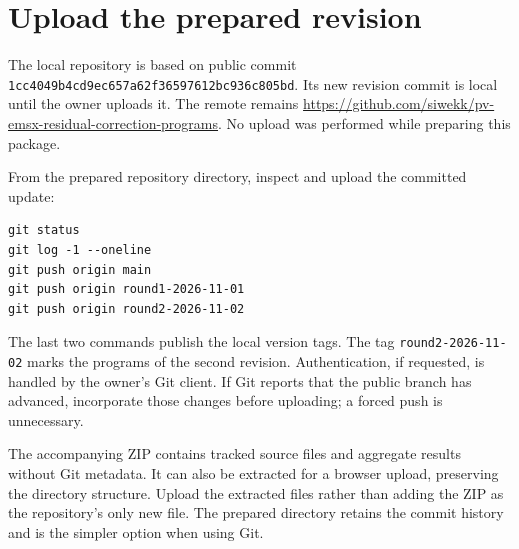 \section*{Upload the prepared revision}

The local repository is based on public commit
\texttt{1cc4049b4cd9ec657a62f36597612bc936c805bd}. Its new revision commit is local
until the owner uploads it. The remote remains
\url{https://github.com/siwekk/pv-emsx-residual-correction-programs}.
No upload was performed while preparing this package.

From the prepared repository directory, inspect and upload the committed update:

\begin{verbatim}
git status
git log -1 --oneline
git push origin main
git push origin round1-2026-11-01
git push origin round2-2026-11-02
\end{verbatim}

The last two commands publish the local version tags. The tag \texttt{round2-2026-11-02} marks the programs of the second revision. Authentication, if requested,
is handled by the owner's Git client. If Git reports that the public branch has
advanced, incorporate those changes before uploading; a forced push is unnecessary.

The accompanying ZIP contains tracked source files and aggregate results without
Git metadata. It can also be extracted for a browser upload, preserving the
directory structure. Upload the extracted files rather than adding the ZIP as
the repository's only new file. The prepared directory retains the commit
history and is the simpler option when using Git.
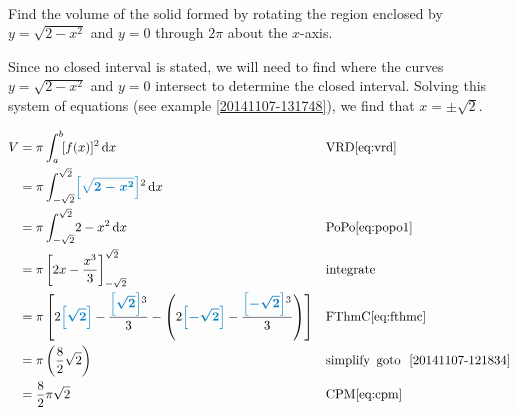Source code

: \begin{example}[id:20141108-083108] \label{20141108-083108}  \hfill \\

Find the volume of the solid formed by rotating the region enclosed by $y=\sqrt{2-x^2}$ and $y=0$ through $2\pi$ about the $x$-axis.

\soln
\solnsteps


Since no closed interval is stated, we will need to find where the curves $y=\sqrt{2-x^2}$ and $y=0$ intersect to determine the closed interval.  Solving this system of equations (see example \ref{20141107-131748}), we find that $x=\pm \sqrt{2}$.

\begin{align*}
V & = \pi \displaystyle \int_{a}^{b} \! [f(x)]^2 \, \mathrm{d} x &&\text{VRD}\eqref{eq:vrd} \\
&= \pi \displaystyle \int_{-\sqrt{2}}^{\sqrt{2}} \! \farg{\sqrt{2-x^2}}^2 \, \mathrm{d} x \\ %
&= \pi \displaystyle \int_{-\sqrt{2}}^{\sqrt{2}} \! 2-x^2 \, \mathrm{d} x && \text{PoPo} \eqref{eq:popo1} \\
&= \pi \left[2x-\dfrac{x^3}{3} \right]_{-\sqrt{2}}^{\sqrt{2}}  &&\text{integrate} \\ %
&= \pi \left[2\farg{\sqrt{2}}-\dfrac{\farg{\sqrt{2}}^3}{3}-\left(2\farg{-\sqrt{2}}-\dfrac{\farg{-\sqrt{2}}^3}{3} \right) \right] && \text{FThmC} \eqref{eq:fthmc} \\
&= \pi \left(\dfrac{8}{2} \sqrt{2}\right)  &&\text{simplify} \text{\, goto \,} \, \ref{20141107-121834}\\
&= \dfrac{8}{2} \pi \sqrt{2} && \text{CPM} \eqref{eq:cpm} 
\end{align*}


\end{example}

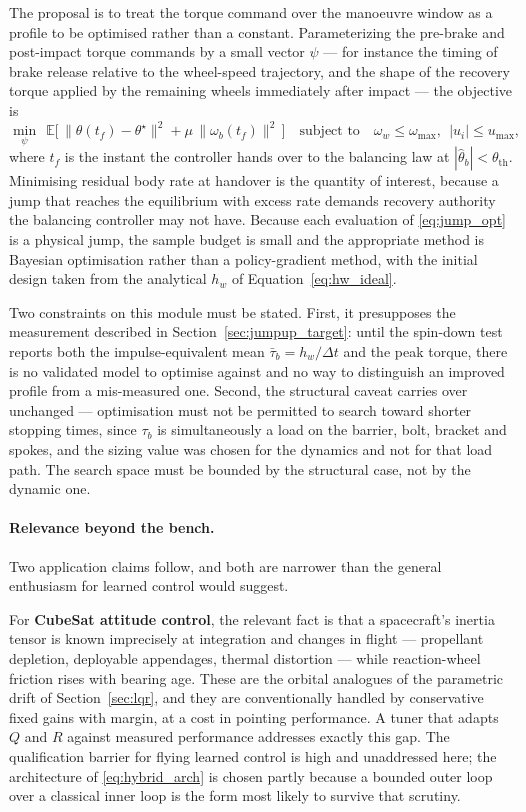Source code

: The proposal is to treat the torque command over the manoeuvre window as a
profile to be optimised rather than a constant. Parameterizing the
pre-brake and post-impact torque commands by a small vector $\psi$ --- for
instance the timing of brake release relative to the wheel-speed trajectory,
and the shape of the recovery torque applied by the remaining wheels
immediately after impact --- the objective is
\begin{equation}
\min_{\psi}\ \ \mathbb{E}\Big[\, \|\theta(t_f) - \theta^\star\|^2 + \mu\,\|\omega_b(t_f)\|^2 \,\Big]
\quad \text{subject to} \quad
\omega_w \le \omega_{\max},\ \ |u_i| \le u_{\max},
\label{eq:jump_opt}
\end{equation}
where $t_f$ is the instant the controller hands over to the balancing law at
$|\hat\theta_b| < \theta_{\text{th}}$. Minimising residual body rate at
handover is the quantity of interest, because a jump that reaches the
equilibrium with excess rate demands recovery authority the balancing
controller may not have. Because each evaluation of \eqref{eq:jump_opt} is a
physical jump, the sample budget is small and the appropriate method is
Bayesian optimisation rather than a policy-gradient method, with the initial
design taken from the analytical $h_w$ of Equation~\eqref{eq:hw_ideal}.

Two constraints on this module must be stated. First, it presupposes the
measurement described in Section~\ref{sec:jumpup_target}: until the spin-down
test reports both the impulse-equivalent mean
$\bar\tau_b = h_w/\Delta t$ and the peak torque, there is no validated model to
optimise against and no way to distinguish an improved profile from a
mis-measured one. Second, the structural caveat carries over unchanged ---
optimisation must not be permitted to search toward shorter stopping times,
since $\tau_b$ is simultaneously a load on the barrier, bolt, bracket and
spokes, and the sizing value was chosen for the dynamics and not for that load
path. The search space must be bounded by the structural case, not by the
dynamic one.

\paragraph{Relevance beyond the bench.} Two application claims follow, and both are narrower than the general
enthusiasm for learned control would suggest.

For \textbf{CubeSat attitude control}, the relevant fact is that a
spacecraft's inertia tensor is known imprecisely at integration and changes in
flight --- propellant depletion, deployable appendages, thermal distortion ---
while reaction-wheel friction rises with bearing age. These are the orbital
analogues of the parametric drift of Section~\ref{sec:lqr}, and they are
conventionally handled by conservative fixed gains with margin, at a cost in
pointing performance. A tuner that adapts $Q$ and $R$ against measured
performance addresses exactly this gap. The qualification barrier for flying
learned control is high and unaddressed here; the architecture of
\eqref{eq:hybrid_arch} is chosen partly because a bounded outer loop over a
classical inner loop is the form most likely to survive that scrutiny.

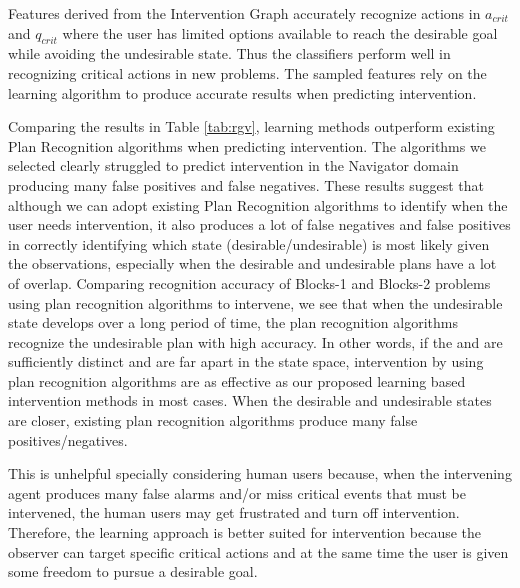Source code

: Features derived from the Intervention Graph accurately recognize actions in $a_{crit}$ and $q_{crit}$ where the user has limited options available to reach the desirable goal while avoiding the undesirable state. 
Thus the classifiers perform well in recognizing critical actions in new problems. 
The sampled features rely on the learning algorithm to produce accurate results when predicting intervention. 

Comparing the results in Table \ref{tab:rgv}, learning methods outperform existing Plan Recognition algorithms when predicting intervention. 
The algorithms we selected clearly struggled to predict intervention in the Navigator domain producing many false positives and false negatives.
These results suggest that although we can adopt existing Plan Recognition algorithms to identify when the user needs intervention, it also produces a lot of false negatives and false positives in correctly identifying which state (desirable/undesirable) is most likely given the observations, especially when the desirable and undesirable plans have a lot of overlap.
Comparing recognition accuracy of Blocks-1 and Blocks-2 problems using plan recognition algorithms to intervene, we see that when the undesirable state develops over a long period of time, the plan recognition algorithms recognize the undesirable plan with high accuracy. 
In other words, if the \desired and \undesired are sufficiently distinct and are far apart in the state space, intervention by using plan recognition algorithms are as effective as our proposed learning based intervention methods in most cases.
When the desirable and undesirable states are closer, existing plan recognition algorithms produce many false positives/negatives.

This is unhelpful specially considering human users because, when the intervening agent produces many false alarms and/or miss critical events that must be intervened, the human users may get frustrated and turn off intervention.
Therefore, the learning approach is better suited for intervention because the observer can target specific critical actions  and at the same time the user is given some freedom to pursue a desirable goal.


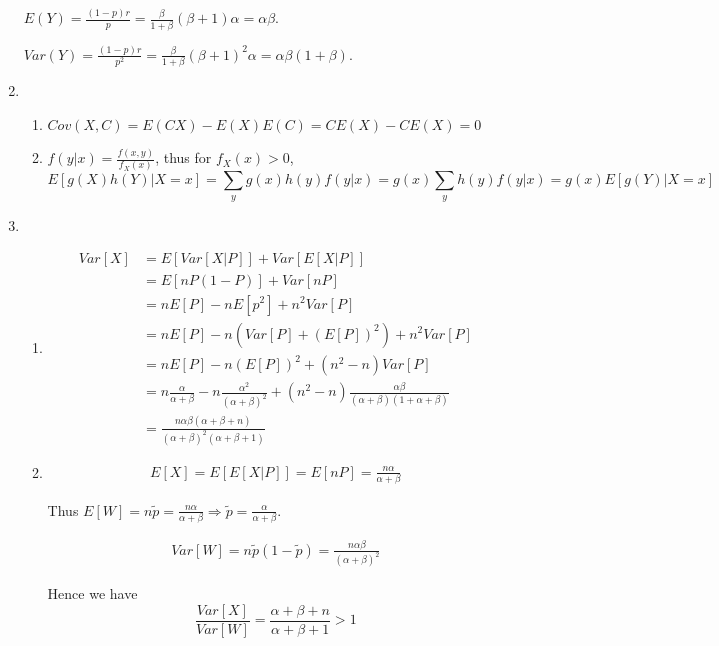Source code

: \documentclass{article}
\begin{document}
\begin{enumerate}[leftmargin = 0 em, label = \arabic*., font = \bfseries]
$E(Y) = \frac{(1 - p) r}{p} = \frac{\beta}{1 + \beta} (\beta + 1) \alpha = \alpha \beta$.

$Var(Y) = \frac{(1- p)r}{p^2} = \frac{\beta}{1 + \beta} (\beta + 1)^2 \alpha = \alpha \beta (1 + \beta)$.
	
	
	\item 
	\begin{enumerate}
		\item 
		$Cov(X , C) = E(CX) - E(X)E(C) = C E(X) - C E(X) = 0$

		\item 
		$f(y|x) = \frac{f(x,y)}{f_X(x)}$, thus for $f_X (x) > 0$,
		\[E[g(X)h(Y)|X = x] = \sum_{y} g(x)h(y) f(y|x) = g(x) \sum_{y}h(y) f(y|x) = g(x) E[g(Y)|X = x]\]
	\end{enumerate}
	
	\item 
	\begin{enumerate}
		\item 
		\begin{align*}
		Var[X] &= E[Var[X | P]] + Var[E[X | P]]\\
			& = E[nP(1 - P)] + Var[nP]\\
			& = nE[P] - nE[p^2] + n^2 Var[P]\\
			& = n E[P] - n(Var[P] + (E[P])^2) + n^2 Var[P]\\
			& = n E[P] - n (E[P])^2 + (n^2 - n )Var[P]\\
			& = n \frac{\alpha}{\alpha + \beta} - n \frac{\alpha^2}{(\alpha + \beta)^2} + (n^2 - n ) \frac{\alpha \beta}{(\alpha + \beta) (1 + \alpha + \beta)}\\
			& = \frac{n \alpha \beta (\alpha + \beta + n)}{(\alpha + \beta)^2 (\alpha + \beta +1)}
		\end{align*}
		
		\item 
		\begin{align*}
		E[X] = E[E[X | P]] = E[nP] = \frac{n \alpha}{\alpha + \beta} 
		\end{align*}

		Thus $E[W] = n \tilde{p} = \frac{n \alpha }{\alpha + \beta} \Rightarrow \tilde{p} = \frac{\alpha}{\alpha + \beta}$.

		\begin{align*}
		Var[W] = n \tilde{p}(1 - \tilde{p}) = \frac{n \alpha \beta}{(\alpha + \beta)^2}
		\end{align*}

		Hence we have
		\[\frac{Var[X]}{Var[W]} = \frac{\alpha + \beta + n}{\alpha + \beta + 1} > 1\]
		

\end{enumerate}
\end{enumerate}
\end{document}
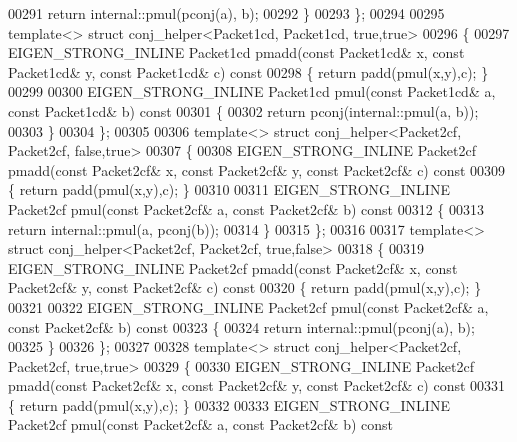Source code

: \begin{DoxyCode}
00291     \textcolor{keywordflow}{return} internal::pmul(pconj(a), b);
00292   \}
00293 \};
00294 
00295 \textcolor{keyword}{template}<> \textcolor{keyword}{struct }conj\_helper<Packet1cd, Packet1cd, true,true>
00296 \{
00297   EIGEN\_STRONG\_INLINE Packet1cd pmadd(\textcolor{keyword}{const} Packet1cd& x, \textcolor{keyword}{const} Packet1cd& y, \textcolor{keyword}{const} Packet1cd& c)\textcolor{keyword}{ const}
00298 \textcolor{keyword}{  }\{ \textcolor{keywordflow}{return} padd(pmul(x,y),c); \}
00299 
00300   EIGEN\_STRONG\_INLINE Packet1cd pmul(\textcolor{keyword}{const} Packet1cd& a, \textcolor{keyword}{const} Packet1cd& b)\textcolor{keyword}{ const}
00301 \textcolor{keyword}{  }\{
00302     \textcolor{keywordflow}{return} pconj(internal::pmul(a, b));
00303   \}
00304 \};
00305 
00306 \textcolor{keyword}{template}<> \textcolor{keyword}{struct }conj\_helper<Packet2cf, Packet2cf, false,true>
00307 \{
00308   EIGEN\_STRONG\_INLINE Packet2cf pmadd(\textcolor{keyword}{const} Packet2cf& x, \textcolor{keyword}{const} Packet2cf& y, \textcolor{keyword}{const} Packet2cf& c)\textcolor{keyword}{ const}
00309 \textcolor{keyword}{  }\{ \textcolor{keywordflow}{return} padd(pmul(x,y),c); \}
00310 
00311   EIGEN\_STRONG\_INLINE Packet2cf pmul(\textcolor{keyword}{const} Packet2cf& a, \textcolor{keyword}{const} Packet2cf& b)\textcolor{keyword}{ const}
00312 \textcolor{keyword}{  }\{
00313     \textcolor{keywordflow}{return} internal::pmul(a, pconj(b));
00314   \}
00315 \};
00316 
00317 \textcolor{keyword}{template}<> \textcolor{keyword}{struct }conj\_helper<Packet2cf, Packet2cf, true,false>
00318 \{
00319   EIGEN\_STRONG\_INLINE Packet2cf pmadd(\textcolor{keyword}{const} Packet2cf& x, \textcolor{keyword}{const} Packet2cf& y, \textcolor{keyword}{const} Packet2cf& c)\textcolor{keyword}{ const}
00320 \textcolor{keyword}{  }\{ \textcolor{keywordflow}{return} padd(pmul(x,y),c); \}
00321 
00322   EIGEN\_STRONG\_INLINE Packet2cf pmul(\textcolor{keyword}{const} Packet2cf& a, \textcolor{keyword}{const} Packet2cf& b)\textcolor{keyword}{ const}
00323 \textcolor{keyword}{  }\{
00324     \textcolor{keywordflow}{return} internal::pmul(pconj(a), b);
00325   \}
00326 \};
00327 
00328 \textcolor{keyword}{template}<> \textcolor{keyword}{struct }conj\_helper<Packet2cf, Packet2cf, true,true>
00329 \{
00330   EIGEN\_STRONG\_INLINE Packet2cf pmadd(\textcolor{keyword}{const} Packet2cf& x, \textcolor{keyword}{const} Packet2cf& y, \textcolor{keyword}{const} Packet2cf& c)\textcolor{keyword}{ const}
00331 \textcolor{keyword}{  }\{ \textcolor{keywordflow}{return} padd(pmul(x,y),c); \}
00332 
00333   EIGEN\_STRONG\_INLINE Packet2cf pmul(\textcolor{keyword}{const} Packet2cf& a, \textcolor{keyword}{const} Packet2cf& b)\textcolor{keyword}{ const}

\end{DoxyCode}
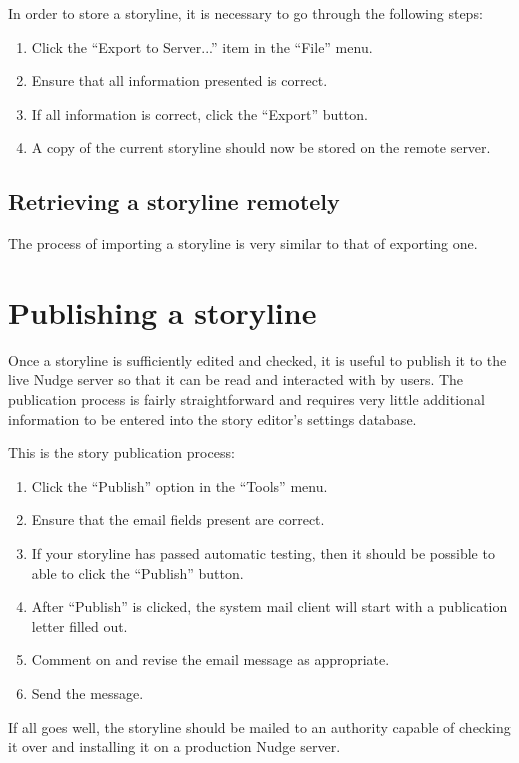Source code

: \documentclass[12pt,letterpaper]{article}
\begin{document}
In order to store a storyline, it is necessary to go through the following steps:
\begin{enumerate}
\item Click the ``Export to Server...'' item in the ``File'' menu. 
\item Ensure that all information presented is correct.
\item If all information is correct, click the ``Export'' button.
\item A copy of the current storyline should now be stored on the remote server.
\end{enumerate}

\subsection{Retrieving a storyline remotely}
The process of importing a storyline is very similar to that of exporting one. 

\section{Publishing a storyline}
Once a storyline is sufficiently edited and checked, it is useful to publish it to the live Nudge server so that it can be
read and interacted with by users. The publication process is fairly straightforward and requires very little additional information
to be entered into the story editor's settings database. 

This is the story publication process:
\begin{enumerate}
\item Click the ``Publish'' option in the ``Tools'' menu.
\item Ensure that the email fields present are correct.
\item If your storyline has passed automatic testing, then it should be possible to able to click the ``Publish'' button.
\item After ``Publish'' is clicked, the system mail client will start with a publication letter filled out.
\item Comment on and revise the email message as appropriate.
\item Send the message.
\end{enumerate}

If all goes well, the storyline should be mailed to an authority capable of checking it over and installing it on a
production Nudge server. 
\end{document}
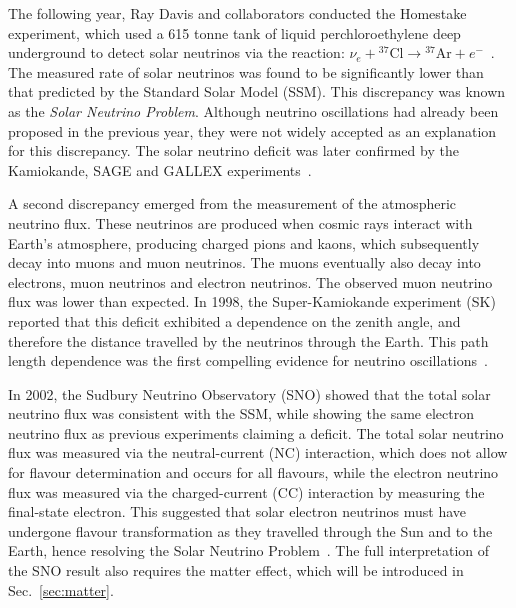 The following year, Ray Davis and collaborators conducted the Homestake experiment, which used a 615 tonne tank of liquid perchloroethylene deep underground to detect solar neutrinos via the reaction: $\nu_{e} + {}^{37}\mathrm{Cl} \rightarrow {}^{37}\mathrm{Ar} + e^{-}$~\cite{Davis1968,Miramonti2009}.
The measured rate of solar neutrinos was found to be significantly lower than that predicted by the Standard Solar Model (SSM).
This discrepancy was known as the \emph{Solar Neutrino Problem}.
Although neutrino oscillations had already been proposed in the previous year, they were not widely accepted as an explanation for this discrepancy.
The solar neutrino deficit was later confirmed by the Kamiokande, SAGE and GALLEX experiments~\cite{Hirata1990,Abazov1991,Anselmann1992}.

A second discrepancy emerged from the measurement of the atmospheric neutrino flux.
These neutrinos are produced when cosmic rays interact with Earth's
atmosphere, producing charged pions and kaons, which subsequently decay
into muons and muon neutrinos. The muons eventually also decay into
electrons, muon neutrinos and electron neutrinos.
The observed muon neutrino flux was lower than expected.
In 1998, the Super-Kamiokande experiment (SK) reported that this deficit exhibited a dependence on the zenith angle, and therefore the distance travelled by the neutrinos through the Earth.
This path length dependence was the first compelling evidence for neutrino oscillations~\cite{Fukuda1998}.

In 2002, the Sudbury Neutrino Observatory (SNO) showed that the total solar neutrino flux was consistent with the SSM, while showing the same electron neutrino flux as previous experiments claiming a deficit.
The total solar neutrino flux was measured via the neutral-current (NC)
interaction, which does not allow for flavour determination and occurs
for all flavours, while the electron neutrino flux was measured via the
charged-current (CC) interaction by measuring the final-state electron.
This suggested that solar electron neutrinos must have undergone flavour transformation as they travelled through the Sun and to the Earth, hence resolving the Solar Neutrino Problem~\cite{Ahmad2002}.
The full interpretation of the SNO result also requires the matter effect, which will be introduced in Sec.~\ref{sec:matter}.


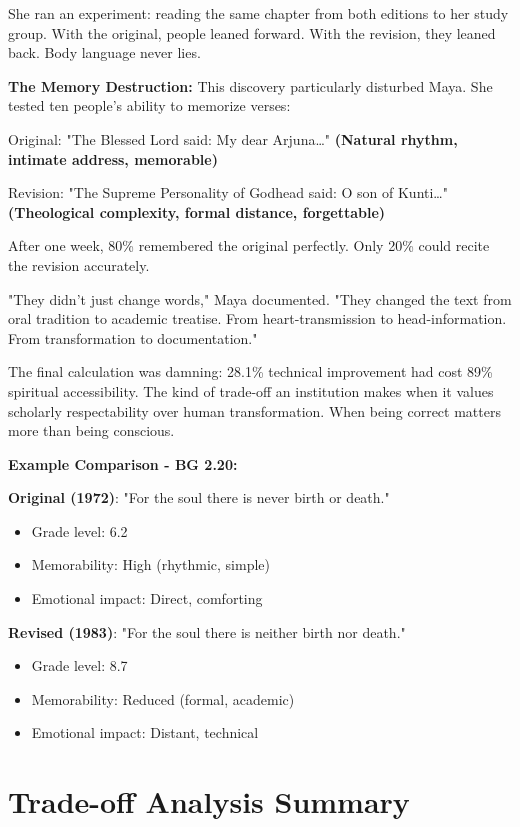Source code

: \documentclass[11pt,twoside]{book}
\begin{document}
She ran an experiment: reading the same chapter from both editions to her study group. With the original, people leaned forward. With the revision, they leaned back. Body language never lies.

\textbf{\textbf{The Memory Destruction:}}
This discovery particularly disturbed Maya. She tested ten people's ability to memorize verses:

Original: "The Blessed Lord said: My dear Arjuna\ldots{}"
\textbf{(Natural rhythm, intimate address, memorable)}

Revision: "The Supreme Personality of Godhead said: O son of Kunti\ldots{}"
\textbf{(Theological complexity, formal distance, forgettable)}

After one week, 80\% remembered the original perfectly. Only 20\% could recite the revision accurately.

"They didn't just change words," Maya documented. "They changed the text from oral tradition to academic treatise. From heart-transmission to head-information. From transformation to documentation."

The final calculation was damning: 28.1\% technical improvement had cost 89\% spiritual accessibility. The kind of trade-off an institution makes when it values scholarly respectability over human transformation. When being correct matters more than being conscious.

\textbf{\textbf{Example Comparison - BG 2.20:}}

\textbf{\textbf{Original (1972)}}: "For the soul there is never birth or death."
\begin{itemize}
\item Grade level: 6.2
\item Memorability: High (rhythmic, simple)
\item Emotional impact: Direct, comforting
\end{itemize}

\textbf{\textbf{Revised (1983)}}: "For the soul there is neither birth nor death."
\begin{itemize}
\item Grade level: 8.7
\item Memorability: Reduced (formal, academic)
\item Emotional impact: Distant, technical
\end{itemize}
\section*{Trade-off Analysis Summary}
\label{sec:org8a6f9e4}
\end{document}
# # #
_ASSIGNMENT_
Beginning with the line holding "into muons and" and ending with the line holding "The observed muon", write out the stretch of material above exactly; add no further lines.

_ANSWER SECTION_
into muons and muon neutrinos. The muons eventually also decay into
electrons, muon neutrinos and electron neutrinos.
The observed muon neutrino flux was lower than expected.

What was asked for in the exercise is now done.